*Try it*: Using the data that follows, give the number of lines where the string "Online" occurs, and nothing else.

*Data for the task*:
::::

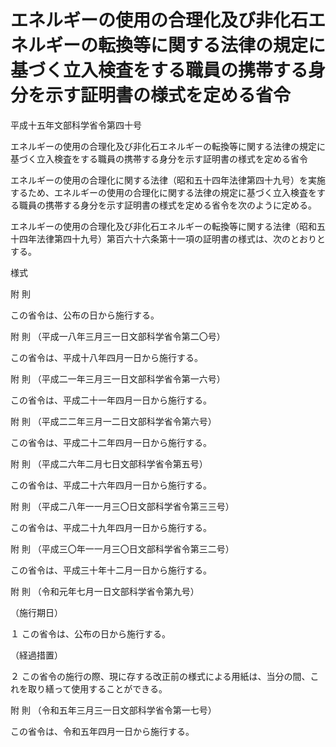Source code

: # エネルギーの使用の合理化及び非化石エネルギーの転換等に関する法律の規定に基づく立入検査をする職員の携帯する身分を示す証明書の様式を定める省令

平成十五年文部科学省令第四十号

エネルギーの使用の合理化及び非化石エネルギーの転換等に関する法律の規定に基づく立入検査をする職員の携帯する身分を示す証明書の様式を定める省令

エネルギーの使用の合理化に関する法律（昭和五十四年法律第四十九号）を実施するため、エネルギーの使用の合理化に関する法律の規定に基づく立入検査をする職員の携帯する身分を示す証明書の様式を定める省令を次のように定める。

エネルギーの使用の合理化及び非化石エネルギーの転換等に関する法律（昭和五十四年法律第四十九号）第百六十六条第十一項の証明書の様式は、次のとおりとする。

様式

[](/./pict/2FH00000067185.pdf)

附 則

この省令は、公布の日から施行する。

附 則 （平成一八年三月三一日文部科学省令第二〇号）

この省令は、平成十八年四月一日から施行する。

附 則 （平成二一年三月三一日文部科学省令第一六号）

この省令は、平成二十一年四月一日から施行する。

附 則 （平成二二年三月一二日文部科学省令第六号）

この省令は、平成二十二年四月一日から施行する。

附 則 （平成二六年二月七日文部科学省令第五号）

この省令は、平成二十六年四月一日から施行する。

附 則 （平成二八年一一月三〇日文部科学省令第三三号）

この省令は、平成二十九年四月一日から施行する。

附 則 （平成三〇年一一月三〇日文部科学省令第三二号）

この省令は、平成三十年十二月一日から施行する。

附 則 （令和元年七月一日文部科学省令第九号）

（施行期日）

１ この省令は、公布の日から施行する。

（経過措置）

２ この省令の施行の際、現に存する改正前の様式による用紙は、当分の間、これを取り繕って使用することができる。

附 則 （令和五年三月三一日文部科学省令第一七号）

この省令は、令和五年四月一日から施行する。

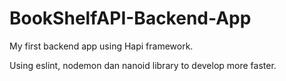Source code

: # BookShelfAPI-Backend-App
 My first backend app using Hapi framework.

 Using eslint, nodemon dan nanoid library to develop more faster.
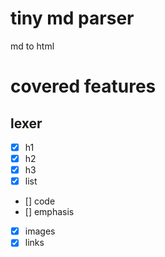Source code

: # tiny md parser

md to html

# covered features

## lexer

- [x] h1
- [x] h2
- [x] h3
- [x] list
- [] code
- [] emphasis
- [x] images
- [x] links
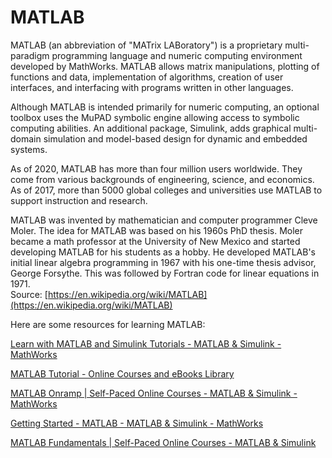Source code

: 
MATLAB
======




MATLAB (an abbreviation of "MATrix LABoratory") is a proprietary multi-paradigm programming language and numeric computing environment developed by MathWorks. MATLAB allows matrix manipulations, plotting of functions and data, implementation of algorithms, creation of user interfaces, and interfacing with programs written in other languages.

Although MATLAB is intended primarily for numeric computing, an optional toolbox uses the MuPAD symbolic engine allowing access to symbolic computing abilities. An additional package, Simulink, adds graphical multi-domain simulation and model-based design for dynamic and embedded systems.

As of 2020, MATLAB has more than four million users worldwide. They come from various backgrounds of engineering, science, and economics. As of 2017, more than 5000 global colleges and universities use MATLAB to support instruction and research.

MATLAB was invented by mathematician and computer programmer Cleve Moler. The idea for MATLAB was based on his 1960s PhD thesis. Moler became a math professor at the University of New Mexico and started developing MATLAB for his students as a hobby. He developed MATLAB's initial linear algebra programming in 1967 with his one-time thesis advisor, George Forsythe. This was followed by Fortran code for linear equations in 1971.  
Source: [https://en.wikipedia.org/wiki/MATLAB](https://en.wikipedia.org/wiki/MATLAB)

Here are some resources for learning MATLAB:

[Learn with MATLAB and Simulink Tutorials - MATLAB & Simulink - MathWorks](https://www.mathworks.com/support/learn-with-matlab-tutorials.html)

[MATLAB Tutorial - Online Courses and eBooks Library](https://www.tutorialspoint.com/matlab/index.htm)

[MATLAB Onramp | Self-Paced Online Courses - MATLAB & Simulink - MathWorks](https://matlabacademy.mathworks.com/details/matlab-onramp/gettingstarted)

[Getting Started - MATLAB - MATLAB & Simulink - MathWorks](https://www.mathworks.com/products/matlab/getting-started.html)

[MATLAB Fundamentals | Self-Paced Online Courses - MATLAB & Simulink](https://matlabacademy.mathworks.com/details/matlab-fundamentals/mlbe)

::::

*Solution for this problem*: 3